__MATERIAL FOR THIS TASK__.
━━━━━━

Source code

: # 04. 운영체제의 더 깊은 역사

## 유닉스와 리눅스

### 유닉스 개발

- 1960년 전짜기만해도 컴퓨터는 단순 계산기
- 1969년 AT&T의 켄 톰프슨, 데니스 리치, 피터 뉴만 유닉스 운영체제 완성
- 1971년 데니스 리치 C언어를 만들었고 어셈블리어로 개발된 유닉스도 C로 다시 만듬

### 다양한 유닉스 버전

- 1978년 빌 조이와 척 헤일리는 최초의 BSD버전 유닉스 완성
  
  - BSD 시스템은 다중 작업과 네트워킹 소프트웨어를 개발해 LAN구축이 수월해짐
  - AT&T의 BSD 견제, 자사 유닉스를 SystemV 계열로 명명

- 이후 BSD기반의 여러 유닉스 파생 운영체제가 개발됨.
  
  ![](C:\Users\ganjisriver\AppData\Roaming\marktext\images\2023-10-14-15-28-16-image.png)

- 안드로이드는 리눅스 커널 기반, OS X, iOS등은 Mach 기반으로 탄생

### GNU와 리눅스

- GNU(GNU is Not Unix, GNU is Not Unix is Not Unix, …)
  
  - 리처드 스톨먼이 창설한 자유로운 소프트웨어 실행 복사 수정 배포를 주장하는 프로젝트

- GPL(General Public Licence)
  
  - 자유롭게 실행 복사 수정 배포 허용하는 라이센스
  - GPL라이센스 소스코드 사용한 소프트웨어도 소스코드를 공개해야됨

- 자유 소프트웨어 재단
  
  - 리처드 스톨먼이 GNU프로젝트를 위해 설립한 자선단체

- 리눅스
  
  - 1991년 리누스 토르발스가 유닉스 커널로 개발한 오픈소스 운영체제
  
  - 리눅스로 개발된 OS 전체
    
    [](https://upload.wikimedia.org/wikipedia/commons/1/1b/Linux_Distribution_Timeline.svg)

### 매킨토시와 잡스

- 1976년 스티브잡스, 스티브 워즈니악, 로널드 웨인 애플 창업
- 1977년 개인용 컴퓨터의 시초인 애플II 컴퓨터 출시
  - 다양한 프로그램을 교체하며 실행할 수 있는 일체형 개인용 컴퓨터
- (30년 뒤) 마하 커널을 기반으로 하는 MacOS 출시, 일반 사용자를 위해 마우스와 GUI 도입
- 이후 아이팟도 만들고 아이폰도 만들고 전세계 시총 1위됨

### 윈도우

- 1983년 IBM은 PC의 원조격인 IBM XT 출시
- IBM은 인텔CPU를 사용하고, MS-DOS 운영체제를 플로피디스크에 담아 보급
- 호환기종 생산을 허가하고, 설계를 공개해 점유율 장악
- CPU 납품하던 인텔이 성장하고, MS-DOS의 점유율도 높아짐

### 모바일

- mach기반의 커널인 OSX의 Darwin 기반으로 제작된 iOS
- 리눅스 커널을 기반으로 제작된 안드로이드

━━━━━━

__REQUIRED ACTION__. Would you transcribe the entire listing above without any deviation?

__RESULT OF THE EXERCISE__.
Source code

: # 04. 운영체제의 더 깊은 역사

## 유닉스와 리눅스

### 유닉스 개발

- 1960년 전짜기만해도 컴퓨터는 단순 계산기
- 1969년 AT&T의 켄 톰프슨, 데니스 리치, 피터 뉴만 유닉스 운영체제 완성
- 1971년 데니스 리치 C언어를 만들었고 어셈블리어로 개발된 유닉스도 C로 다시 만듬

### 다양한 유닉스 버전

- 1978년 빌 조이와 척 헤일리는 최초의 BSD버전 유닉스 완성
  
  - BSD 시스템은 다중 작업과 네트워킹 소프트웨어를 개발해 LAN구축이 수월해짐
  - AT&T의 BSD 견제, 자사 유닉스를 SystemV 계열로 명명

- 이후 BSD기반의 여러 유닉스 파생 운영체제가 개발됨.
  
  ![](C:\Users\ganjisriver\AppData\Roaming\marktext\images\2023-10-14-15-28-16-image.png)

- 안드로이드는 리눅스 커널 기반, OS X, iOS등은 Mach 기반으로 탄생

### GNU와 리눅스

- GNU(GNU is Not Unix, GNU is Not Unix is Not Unix, …)
  
  - 리처드 스톨먼이 창설한 자유로운 소프트웨어 실행 복사 수정 배포를 주장하는 프로젝트

- GPL(General Public Licence)
  
  - 자유롭게 실행 복사 수정 배포 허용하는 라이센스
  - GPL라이센스 소스코드 사용한 소프트웨어도 소스코드를 공개해야됨

- 자유 소프트웨어 재단
  
  - 리처드 스톨먼이 GNU프로젝트를 위해 설립한 자선단체

- 리눅스
  
  - 1991년 리누스 토르발스가 유닉스 커널로 개발한 오픈소스 운영체제
  
  - 리눅스로 개발된 OS 전체
    
    [](https://upload.wikimedia.org/wikipedia/commons/1/1b/Linux_Distribution_Timeline.svg)

### 매킨토시와 잡스

- 1976년 스티브잡스, 스티브 워즈니악, 로널드 웨인 애플 창업
- 1977년 개인용 컴퓨터의 시초인 애플II 컴퓨터 출시
  - 다양한 프로그램을 교체하며 실행할 수 있는 일체형 개인용 컴퓨터
- (30년 뒤) 마하 커널을 기반으로 하는 MacOS 출시, 일반 사용자를 위해 마우스와 GUI 도입
- 이후 아이팟도 만들고 아이폰도 만들고 전세계 시총 1위됨

### 윈도우

- 1983년 IBM은 PC의 원조격인 IBM XT 출시
- IBM은 인텔CPU를 사용하고, MS-DOS 운영체제를 플로피디스크에 담아 보급
- 호환기종 생산을 허가하고, 설계를 공개해 점유율 장악
- CPU 납품하던 인텔이 성장하고, MS-DOS의 점유율도 높아짐

### 모바일

- mach기반의 커널인 OSX의 Darwin 기반으로 제작된 iOS
- 리눅스 커널을 기반으로 제작된 안드로이드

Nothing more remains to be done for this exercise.